> _DATA_:
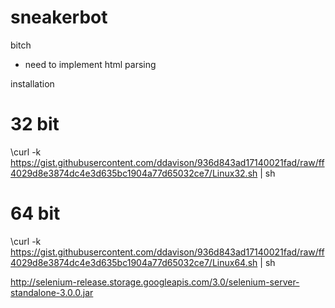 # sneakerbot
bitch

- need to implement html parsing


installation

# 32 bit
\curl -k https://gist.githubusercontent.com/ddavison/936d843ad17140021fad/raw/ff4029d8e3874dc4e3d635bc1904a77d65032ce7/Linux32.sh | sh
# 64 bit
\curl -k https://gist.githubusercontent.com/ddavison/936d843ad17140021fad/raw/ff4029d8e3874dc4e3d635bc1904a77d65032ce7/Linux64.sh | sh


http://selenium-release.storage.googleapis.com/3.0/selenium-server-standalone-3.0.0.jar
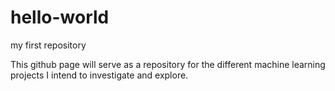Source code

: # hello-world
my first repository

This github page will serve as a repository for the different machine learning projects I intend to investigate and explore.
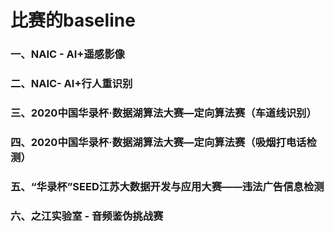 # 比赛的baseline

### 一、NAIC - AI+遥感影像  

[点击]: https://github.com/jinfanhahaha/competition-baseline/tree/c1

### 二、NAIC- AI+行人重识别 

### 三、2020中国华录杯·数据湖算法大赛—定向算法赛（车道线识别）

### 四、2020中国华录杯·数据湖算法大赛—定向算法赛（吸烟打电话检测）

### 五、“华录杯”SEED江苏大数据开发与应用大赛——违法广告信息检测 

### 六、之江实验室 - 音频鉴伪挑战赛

==

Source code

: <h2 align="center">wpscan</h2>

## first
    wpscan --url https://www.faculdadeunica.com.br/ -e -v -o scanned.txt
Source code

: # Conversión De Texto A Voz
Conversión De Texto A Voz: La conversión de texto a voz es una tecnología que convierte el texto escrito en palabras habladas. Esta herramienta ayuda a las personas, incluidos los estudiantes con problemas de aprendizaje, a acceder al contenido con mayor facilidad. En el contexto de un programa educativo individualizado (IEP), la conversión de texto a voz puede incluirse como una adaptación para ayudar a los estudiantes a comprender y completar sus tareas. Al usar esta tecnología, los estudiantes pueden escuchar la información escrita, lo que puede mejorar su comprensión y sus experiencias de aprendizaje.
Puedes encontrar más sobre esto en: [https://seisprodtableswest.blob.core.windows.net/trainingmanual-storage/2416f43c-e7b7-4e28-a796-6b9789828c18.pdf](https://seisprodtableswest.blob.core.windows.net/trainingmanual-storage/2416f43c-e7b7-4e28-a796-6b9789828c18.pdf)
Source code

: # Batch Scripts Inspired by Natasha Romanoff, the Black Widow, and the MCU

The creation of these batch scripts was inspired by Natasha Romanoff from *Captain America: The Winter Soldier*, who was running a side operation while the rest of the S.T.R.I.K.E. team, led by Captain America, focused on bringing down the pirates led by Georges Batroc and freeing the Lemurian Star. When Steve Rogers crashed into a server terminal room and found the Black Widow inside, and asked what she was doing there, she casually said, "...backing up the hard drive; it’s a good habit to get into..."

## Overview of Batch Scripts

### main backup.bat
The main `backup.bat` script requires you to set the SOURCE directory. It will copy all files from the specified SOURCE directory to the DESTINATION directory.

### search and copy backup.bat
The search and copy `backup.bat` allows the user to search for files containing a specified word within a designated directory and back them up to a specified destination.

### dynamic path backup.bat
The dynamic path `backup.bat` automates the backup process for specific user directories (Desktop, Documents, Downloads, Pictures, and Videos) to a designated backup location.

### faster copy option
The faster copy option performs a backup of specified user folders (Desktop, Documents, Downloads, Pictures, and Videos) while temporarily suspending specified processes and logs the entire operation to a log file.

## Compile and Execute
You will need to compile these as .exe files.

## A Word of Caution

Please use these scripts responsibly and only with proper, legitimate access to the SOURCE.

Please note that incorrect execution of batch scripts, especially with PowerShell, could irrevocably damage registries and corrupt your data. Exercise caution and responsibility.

...

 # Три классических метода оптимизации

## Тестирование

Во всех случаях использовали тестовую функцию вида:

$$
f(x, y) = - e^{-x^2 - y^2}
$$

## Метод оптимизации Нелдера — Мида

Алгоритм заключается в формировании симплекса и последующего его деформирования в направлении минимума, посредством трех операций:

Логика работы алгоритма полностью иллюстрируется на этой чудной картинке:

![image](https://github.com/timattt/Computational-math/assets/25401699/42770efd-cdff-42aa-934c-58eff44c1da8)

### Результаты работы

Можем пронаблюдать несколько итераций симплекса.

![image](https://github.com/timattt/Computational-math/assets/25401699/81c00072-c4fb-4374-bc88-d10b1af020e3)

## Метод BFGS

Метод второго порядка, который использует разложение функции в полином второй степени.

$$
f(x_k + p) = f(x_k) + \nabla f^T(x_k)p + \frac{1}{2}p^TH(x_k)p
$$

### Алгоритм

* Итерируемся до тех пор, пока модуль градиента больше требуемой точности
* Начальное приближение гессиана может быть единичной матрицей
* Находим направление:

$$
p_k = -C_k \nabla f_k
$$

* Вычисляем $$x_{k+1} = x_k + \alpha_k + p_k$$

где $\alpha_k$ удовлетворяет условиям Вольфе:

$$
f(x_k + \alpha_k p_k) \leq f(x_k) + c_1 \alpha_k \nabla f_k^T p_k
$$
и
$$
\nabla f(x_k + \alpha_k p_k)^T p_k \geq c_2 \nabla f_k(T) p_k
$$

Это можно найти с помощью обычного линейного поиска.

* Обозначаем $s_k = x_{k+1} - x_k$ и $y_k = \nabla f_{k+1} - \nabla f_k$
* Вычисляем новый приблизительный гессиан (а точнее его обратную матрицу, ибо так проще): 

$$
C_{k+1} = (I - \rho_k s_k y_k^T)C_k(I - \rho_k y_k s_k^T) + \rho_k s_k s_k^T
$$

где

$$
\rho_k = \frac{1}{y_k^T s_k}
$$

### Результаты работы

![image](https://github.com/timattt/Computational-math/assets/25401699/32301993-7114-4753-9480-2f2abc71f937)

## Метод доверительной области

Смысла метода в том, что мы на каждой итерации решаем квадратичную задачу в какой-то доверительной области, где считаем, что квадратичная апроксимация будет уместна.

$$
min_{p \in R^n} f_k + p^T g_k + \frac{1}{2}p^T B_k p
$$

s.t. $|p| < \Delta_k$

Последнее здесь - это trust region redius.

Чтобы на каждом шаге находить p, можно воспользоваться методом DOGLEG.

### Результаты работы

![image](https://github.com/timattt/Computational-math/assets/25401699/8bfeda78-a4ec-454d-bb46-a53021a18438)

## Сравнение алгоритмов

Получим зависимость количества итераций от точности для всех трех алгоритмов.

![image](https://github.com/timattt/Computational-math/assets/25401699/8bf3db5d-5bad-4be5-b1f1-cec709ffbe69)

> _WHAT YOU SHOULD DO_:
Your task is to gather all lines from the entries above that hold the word "数据湖算法大赛".

> _ANSWER SPACE_:
### 三、2020中国华录杯·数据湖算法大赛—定向算法赛（车道线识别）
### 四、2020中国华录杯·数据湖算法大赛—定向算法赛（吸烟打电话检测）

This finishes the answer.